Records drawn from a dataset:
◆ ◆ ◆ ◆

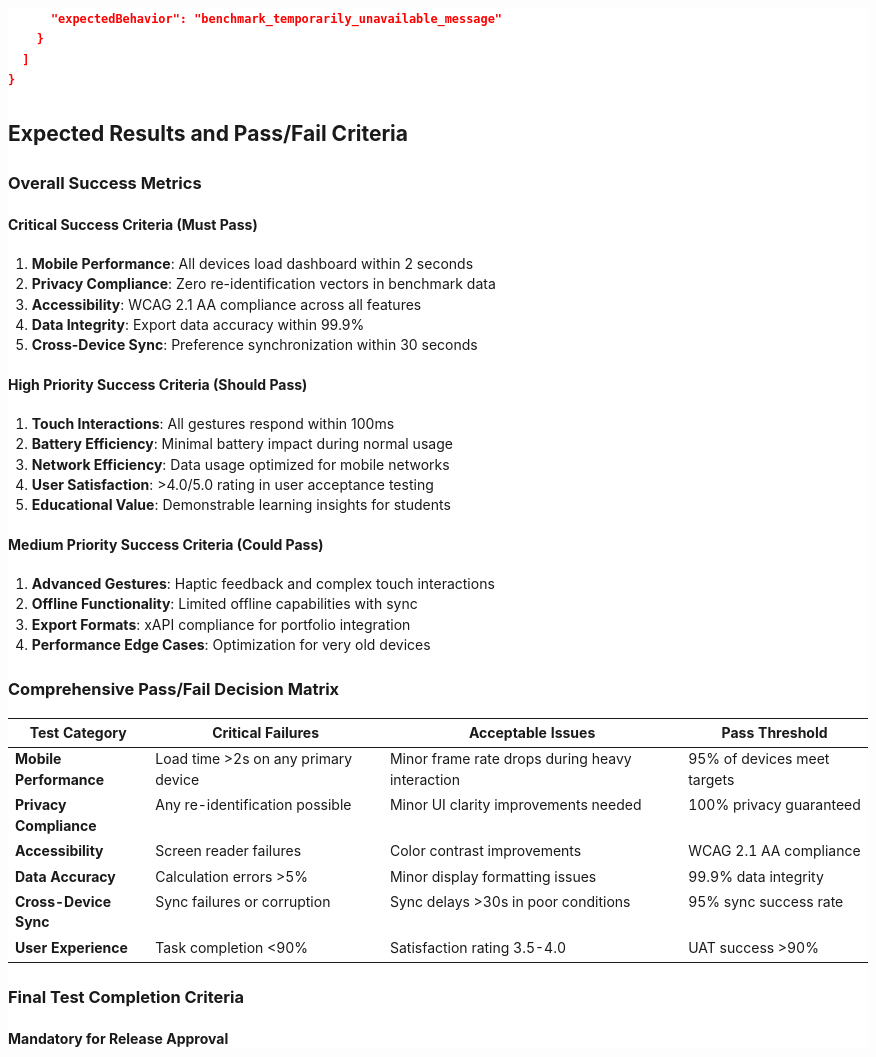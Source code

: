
 ```json
      "expectedBehavior": "benchmark_temporarily_unavailable_message"
    }
  ]
}
```

## Expected Results and Pass/Fail Criteria

### Overall Success Metrics

#### Critical Success Criteria (Must Pass)

1. **Mobile Performance**: All devices load dashboard within 2 seconds
2. **Privacy Compliance**: Zero re-identification vectors in benchmark data
3. **Accessibility**: WCAG 2.1 AA compliance across all features
4. **Data Integrity**: Export data accuracy within 99.9%
5. **Cross-Device Sync**: Preference synchronization within 30 seconds

#### High Priority Success Criteria (Should Pass)

1. **Touch Interactions**: All gestures respond within 100ms
2. **Battery Efficiency**: Minimal battery impact during normal usage
3. **Network Efficiency**: Data usage optimized for mobile networks
4. **User Satisfaction**: >4.0/5.0 rating in user acceptance testing
5. **Educational Value**: Demonstrable learning insights for students

#### Medium Priority Success Criteria (Could Pass)

1. **Advanced Gestures**: Haptic feedback and complex touch interactions
2. **Offline Functionality**: Limited offline capabilities with sync
3. **Export Formats**: xAPI compliance for portfolio integration
4. **Performance Edge Cases**: Optimization for very old devices

### Comprehensive Pass/Fail Decision Matrix

| Test Category          | Critical Failures                   | Acceptable Issues                               | Pass Threshold              |
| ---------------------- | ----------------------------------- | ----------------------------------------------- | --------------------------- |
| **Mobile Performance** | Load time >2s on any primary device | Minor frame rate drops during heavy interaction | 95% of devices meet targets |
| **Privacy Compliance** | Any re-identification possible      | Minor UI clarity improvements needed            | 100% privacy guaranteed     |
| **Accessibility**      | Screen reader failures              | Color contrast improvements                     | WCAG 2.1 AA compliance      |
| **Data Accuracy**      | Calculation errors >5%              | Minor display formatting issues                 | 99.9% data integrity        |
| **Cross-Device Sync**  | Sync failures or corruption         | Sync delays >30s in poor conditions             | 95% sync success rate       |
| **User Experience**    | Task completion <90%                | Satisfaction rating 3.5-4.0                     | UAT success >90%            |

### Final Test Completion Criteria

#### Mandatory for Release Approval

◆ ◆ ◆ ◆

#### PROBLEM TO WORK ON
Exactly the lines from the one containing "Task completion <90%" through the end of the records should be reproduced, and no others.

#### TASK SOLUTION
| **User Experience**    | Task completion <90%                | Satisfaction rating 3.5-4.0                     | UAT success >90%            |

### Final Test Completion Criteria

#### Mandatory for Release Approval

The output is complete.